Problem to solve
Report back every line from the entries below in which the word "recupera" occurs.

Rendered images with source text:
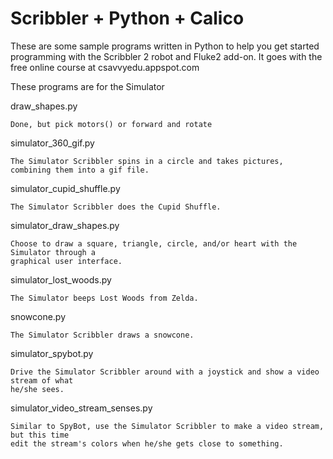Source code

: Scribbler + Python + Calico
===========================
These are some sample programs written in Python to help you get started programming with the
Scribbler 2 robot and Fluke2 add-on. It goes with the free online course at csavvyedu.appspot.com

These programs are for the Simulator

draw_shapes.py
```
Done, but pick motors() or forward and rotate
```

simulator_360_gif.py
```
The Simulator Scribbler spins in a circle and takes pictures, combining them into a gif file.
```

simulator_cupid_shuffle.py
```
The Simulator Scribbler does the Cupid Shuffle.
```

simulator_draw_shapes.py
```
Choose to draw a square, triangle, circle, and/or heart with the Simulator through a 
graphical user interface.
```

simulator_lost_woods.py
```
The Simulator beeps Lost Woods from Zelda.
```

snowcone.py
```
The Simulator Scribbler draws a snowcone.
```

simulator_spybot.py
```
Drive the Simulator Scribbler around with a joystick and show a video stream of what 
he/she sees.
```

simulator_video_stream_senses.py
```
Similar to SpyBot, use the Simulator Scribbler to make a video stream, but this time 
edit the stream's colors when he/she gets close to something.
```
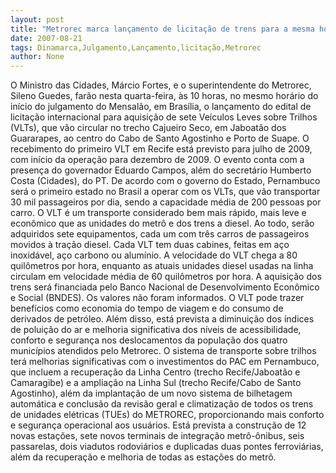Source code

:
 ```yaml
---
layout: post
title: "Metrorec marca lançamento de licitação de trens para a mesma hora do julgamento do Mensalão"
date: 2007-08-21
tags: Dinamarca,Julgamento,Lançamento,licitação,Metrorec
author: None
---
```

O Ministro das Cidades, M&aacute;rcio Fortes, e o superintendente do Metrorec, Sileno Guedes, far&atilde;o nesta quarta-feira, &agrave;s 10 horas, no mesmo hor&aacute;rio do in&iacute;cio do julgamento do Mensal&atilde;o, em Bras&iacute;lia, o lan&ccedil;amento do edital de licita&ccedil;&atilde;o internacional para aquisi&ccedil;&atilde;o de sete Ve&iacute;culos Leves sobre Trilhos (VLTs), que v&atilde;o circular no trecho Cajueiro Seco, em Jaboat&atilde;o dos Guararapes, ao centro do Cabo de Santo Agostinho e Porto de Suape. O recebimento do primeiro VLT em Recife est&aacute; previsto para julho de 2009, com in&iacute;cio da opera&ccedil;&atilde;o para dezembro de 2009. 
O evento conta com a presen&ccedil;a do governador Eduardo Campos, al&eacute;m do secret&aacute;rio Humberto Costa (Cidades), do PT.
De acordo com o governo do Estado, Pernambuco ser&aacute; o primeiro estado no Brasil a operar com os VLTs, que v&atilde;o transportar 30 mil passageiros por dia, sendo a capacidade m&eacute;dia de 200 pessoas por carro. O VLT &eacute; um transporte considerado bem mais r&aacute;pido, mais leve e econ&ocirc;mico que as unidades do metr&ocirc; e dos trens a diesel. 
Ao todo, ser&atilde;o adquiridos sete equipamentos, cada um com tr&ecirc;s carros de passageiros movidos &agrave; tra&ccedil;&atilde;o diesel. Cada VLT tem duas cabines, feitas em a&ccedil;o inoxid&aacute;vel, a&ccedil;o carbono ou alum&iacute;nio. A velocidade do VLT chega a 80 quil&ocirc;metros por hora, enquanto as atuais unidades diesel usadas na linha circulam em velocidade m&eacute;dia de 60 quil&ocirc;metros por hora. 
A aquisi&ccedil;&atilde;o dos trens ser&aacute; financiada pelo Banco Nacional de Desenvolvimento Econ&ocirc;mico e Social (BNDES). Os valores n&atilde;o foram informados.
O VLT pode trazer benef&iacute;cios como economia do tempo de viagem e do consumo de derivados de petr&oacute;leo. Al&eacute;m disso, est&aacute; prevista a diminui&ccedil;&atilde;o dos &iacute;ndices de polui&ccedil;&atilde;o do ar e melhoria significativa dos n&iacute;veis de acessibilidade, conforto e seguran&ccedil;a nos deslocamentos da popula&ccedil;&atilde;o dos quatro munic&iacute;pios atendidos pelo Metrorec. 
O sistema de transporte sobre trilhos ter&aacute; melhorias significativas com o investimentos do PAC em Pernambuco, que incluem a recupera&ccedil;&atilde;o da Linha Centro (trecho Recife/Jaboat&atilde;o e Camaragibe) e a amplia&ccedil;&atilde;o na Linha Sul (trecho Recife/Cabo de Santo Agostinho), al&eacute;m da implanta&ccedil;&atilde;o de um novo sistema de bilhetagem autom&aacute;tica e conclus&atilde;o da revis&atilde;o geral e climatiza&ccedil;&atilde;o de todos os trens de unidades el&eacute;tricas (TUEs) do METROREC, proporcionando mais conforto e seguran&ccedil;a operacional aos usu&aacute;rios. 
Est&aacute; prevista a constru&ccedil;&atilde;o de 12 novas esta&ccedil;&otilde;es, sete novos terminais de integra&ccedil;&atilde;o metr&ocirc;-&ocirc;nibus, seis passarelas, dois viadutos rodovi&aacute;rios e duplicadas duas pontes ferrovi&aacute;rias, al&eacute;m da recupera&ccedil;&atilde;o e melhoria de todas as esta&ccedil;&otilde;es do metr&ocirc;.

Worked solution
O sistema de transporte sobre trilhos ter&aacute; melhorias significativas com o investimentos do PAC em Pernambuco, que incluem a recupera&ccedil;&atilde;o da Linha Centro (trecho Recife/Jaboat&atilde;o e Camaragibe) e a amplia&ccedil;&atilde;o na Linha Sul (trecho Recife/Cabo de Santo Agostinho), al&eacute;m da implanta&ccedil;&atilde;o de um novo sistema de bilhetagem autom&aacute;tica e conclus&atilde;o da revis&atilde;o geral e climatiza&ccedil;&atilde;o de todos os trens de unidades el&eacute;tricas (TUEs) do METROREC, proporcionando mais conforto e seguran&ccedil;a operacional aos usu&aacute;rios. 
Est&aacute; prevista a constru&ccedil;&atilde;o de 12 novas esta&ccedil;&otilde;es, sete novos terminais de integra&ccedil;&atilde;o metr&ocirc;-&ocirc;nibus, seis passarelas, dois viadutos rodovi&aacute;rios e duplicadas duas pontes ferrovi&aacute;rias, al&eacute;m da recupera&ccedil;&atilde;o e melhoria de todas as esta&ccedil;&otilde;es do metr&ocirc;.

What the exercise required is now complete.